Janvier 2009, été austral.
Suite à une longue sécheresse, l’étang sur notre propriété de Kangaroo Island, quoique profond de plusieurs mètres, s’était retrouvé à sec. Je doublai alors le nombre de récipients emplis d’eau un peu partout autour de la maison, en des endroits où ils seraient à l’ombre pour toute la journée. Afin que les insectes et les petits oiseaux puissent boire sans danger de noyade, je disposai verticalement, dans chaque seau, deux branches lourdes, dont la partie supérieure se retrouvait en appui contre le rebord intérieur, et posai à la surface de l’eau des petits bouts de bois flottant, de tailles diverses : le petit être qui tomberait dans un récipient pourrait agripper un de ces mini radeaux, puis remonter le long d’une de ces branches coupées, jusqu’au rebord du seau. Je disposai par ailleurs trois lourdes pierres autour de chaque récipient, afin qu’ils ne soient pas renversés par de plus grands animaux, maladroits, kangourous, wallabies, possums ou échidnés.
Puis je réfléchis : bien des animaux, nombreux, ne viendraient pas jusqu’ici… leur point d’eau habituel c’était là-bas, à l’étang. J’éprouvais de la peine pour tous les êtres qui ne pourraient plus s’y désaltérer. Voyons… Que faire… Je pourrais déposer, au fond de cet étang à sec, des seaux d’eau, que je remplirais à l’aide du grand réservoir d’eau et de la pompe à incendie que j’avais fixés sur une remorque.
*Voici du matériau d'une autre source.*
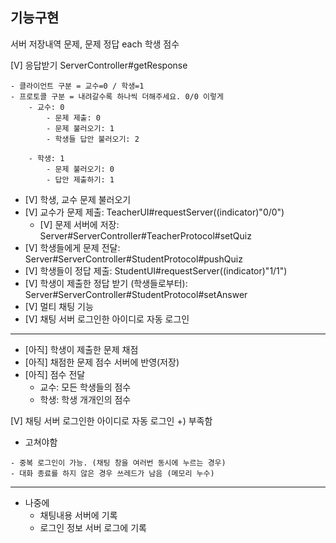 ## 기능구현

서버 저장내역
문제, 문제 정답
each 학생 점수

[V] 응답받기 ServerController#getResponse

    - 클라이언트 구분 = 교수=0 / 학생=1
    - 프로토콜 구분 = 내려갈수록 하나씩 더해주세요. 0/0 이렇게
        - 교수: 0
            - 문제 제출: 0
            - 문제 불러오기: 1
            - 학생들 답안 불러오기: 2

        - 학생: 1
            - 문제 불러오기: 0
            - 답안 제출하기: 1

- [V] 학생, 교수 문제 불러오기
- [V] 교수가 문제 제출: TeacherUI#requestServer((indicator)"0/0")
    - [V] 문제 서버에 저장: Server#ServerController#TeacherProtocol#setQuiz
- [V] 학생들에게 문제 전달: Server#ServerController#StudentProtocol#pushQuiz
- [V] 학생들이 정답 제출: StudentUI#requestServer((indicator)"1/1")
- [V] 학생이 제출한 정답 받기 (학생들로부터):  Server#ServerController#StudentProtocol#setAnswer
- [V] 멀티 채팅 기능
- [V] 채팅 서버 로그인한 아이디로 자동 로그인
---
- [아직] 학생이 제출한 문제 채점
- [아직] 채점한 문제 점수 서버에 반영(저장)
- [아직] 점수 전달
    - 교수: 모든 학생들의 점수
    - 학생: 학생 개개인의 점수

[V] 채팅 서버 로그인한 아이디로 자동 로그인 +) 부족함
   - 고쳐야함

    - 중복 로그인이 가능. (채팅 창을 여러번 동시에 누르는 경우)
    - 대화 종료를 하지 않은 경우 쓰레드가 남음 (메모리 누수)
---
- 나중에
  - 채팅내용 서버에 기록 
  - 로그인 정보 서버 로그에 기록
Non, cela n’irait pas… Je ne pourrai pas utiliser la pompe pour remplir ces récipients, même son plus faible débit reste puissant et trop d’eau serait ainsi gaspillée alentour ; quant à l’écoulement à partir du petit robinet de vidange, cela prendrait un temps fou pour remplir chaque seau… Par ailleurs, le réservoir était maintenant plein de 800 litres, la remorque s’avérait presqu’indéplaçable sous un tel poids ! Enfin, je l’avais positionnée, près de la maison, exactement là où il fallait pour une lutte contre un incendie, et en ces jours de sécheresse extrême un feu de brousse pouvait nous tomber dessus en quelques minutes… Il était exclu que nous nous retrouvions, pour une heure ou plus, sans cette précaution d’appoint.
Bon… Portant à bout de bras deux seaux d’eau, je fis alors, à pied, le trajet de cent cinquante mètres depuis la maison ; enfin arrivé à l’étang à sec, je les déposai dans la vase, en son fond. Je pris les mêmes dispositions que pour les récipients près de la maison : branches contre la noyade, pierres contre le renversement. Rude tâche, car il faisait chaud.
À mon deuxième trajet, apportant les troisième et quatrième seaux pleins d’eau, je remarquai, déjà, des petits oiseaux perchés sur le rebord des deux premiers récipients. Je déposai ainsi, en tout, huit seaux remplis d’eau, au fond de l’étang à sec. Je m’installai ensuite sur une grande pierre, sous l’ombre d’un eucalyptus géant, pour admirer le ballet des petits êtres de toutes sortes venant se désaltérer. Les petits oiseaux, bien sûr, puis un papillon, une abeille, d’autres insectes… Rapidement, ce fut tout un manège ailé. J’étais heureux.
En fin de journée, je revins avec deux seaux remplis d’eau afin de compléter le niveau de ceux que j’avais installés au fond de l’étang à sec. L’activité de la petite faune auprès de cette oasis artificielle restait importante.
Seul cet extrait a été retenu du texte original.